Ten years had gone by since Joaquin Miller published the British edition of The First Fam'lies of the Sierras. In England, he was an immediate sensation, known for his quirky, eccentric, western American ways and appearance. In the United States, he wrote a new preface to the slightly edited American edition, dated March 1, 1881:

The work was written in Europe in the first twilight of the now famous realistic school. But my maturer judgment, advised by the better sense of my American publishers, disapproves of some of its realistic features and I have here swept them away.

I have changed the name in the revised edition from "The First Fam'lies of the Sierras," to that of "The Danites in the Sierras," because the book treats chiefly of that once dreaded and bloody order.
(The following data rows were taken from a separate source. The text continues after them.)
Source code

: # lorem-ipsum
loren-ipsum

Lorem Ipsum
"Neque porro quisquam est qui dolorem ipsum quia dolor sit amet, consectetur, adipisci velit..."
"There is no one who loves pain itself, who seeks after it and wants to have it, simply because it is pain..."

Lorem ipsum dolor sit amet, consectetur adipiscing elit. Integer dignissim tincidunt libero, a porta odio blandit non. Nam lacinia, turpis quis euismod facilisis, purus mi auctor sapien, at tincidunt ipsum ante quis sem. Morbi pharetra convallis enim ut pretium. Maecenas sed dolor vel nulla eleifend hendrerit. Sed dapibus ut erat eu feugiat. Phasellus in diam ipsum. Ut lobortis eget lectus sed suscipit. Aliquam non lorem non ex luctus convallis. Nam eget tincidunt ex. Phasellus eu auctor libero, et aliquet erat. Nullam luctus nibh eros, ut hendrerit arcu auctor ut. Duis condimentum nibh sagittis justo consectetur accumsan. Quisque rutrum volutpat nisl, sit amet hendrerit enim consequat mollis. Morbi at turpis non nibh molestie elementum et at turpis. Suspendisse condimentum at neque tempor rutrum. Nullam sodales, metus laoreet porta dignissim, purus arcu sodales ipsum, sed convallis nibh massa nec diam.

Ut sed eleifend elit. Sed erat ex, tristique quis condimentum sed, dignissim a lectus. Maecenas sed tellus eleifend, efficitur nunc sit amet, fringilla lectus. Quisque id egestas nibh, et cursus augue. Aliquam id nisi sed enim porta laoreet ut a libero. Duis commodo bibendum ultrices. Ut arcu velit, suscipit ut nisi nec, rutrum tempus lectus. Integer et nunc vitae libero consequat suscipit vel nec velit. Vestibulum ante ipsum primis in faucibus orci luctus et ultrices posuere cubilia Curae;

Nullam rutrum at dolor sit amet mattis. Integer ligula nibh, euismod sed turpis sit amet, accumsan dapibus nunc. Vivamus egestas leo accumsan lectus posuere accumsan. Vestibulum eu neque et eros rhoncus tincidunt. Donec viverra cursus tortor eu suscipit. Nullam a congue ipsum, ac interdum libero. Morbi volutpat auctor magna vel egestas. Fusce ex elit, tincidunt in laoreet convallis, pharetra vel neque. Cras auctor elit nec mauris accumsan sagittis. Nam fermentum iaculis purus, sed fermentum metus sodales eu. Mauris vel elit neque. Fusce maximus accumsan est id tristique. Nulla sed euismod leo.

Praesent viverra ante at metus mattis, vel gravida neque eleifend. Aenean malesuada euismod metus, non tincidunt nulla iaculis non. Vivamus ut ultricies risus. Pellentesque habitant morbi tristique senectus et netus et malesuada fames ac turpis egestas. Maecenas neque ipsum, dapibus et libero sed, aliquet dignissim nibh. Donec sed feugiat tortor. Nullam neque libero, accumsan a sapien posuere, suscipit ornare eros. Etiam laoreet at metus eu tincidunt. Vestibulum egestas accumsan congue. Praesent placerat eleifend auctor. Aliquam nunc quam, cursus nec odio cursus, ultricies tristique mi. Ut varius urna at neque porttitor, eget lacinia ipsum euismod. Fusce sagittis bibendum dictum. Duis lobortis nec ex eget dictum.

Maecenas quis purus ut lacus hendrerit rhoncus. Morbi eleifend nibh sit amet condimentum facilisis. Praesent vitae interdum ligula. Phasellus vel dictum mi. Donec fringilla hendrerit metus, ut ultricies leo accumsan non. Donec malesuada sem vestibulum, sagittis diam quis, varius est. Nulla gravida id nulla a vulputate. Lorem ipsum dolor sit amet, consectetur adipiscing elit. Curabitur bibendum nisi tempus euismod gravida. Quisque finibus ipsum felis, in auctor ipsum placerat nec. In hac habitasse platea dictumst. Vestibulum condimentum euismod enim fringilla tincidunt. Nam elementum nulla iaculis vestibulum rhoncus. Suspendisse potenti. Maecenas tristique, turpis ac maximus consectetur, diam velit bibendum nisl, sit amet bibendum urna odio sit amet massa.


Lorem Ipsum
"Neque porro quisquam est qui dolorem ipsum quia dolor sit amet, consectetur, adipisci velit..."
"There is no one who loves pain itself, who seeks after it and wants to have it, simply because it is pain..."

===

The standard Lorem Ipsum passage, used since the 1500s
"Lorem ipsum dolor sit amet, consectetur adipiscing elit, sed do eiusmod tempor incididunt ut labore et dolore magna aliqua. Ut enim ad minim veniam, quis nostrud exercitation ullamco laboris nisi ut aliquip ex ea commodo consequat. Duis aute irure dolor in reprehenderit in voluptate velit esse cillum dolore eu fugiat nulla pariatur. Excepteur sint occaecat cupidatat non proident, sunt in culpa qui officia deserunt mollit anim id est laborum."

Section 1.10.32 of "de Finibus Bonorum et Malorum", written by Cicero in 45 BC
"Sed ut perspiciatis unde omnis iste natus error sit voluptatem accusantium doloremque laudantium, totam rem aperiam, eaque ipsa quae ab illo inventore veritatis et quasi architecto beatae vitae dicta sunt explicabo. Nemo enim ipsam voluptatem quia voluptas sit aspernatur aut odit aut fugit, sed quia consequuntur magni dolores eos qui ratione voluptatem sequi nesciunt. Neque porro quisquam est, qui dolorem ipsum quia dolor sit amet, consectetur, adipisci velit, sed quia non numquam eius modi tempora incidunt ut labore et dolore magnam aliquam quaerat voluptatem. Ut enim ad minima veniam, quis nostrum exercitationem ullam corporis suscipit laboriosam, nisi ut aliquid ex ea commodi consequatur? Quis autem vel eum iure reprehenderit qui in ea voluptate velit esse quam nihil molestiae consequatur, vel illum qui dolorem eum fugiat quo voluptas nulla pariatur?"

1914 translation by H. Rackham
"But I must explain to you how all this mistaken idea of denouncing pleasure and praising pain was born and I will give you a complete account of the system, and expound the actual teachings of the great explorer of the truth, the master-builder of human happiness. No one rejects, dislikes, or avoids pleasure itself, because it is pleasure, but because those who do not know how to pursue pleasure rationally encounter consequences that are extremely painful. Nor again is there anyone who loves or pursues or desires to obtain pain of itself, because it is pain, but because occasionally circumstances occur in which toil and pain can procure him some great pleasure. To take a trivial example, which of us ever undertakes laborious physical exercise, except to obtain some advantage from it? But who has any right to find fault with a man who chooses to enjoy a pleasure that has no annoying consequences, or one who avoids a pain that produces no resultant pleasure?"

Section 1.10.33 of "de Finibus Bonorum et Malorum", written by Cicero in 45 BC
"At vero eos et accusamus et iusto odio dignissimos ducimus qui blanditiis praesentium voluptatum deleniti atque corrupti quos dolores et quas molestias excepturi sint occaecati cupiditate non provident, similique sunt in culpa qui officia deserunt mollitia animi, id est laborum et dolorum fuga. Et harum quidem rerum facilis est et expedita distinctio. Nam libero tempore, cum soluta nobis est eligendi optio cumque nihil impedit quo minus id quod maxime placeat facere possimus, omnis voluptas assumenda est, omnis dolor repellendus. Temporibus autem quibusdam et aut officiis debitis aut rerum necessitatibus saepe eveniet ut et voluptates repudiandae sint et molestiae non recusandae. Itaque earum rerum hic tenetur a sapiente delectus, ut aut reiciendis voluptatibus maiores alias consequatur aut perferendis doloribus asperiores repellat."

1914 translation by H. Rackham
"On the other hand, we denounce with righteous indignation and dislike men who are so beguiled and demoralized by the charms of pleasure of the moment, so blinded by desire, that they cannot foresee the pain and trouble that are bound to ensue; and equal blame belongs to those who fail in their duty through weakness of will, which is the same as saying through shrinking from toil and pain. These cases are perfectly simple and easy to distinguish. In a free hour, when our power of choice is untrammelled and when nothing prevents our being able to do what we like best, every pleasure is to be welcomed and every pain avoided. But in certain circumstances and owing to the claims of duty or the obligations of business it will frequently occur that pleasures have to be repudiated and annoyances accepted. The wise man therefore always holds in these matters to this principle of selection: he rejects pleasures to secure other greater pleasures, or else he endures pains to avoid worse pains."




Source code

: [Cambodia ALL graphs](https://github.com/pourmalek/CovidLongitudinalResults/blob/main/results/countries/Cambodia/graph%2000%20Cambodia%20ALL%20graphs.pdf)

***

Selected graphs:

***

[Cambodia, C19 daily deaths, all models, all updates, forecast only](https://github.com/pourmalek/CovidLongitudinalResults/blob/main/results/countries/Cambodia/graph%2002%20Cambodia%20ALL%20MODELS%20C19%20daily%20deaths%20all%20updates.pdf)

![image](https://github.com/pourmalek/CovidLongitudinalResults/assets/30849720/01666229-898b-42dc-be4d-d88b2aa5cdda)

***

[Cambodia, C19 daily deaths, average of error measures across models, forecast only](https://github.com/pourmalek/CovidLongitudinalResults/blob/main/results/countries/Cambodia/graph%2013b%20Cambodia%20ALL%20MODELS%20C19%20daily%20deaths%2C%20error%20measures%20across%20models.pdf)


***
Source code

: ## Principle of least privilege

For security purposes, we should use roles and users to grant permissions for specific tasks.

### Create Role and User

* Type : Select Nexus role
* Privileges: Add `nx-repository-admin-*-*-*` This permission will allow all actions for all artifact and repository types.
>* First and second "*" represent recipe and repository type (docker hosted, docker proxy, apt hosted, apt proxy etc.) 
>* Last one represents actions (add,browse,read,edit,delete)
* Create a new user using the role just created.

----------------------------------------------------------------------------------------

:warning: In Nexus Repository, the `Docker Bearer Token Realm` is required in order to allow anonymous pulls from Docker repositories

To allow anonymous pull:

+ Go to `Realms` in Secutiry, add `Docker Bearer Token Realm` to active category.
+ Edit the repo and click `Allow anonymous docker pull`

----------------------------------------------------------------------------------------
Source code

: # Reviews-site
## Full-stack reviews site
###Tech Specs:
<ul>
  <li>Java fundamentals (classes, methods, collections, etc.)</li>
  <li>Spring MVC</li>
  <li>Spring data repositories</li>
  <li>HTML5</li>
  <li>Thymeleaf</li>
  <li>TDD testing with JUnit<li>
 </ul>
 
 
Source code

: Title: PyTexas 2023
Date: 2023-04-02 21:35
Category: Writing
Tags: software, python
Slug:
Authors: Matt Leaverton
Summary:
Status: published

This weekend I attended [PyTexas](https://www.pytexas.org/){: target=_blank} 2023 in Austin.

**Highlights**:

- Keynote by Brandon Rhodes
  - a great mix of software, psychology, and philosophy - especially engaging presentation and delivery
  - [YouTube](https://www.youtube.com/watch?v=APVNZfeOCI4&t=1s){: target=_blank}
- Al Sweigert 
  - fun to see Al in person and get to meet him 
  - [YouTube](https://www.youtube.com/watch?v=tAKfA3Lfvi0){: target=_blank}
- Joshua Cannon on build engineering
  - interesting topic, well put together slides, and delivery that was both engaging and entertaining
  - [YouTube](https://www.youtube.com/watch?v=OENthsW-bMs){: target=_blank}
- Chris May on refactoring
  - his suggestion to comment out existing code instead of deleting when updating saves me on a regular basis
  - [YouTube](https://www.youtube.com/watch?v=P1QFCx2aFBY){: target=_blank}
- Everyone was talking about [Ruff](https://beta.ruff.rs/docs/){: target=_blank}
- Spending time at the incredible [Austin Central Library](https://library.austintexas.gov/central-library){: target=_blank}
And then it was through this little volume, and what has grown out of it, that this name has become known to the two worlds.

With the new title The Danites of the Sierras, Miller was also associating the book with a stage adaptation that had premiered in the interim between the two additions. At least one critic admitted the stage version was a decent show, if somewhat long, despite his expectations for a disaster. It was wildly popular, at least partly because of Miller's eccentric reputation, and partly due to its anti-Mormon subject matter (the Danites were a murderous secret society of Mormons). The work may have been slightly inspired by Ina Coolbrith, whom Miller had recently met before his European travels. Coolbrith had broken away from the Mormons along with her mother and maintained a strong dislike of their practices.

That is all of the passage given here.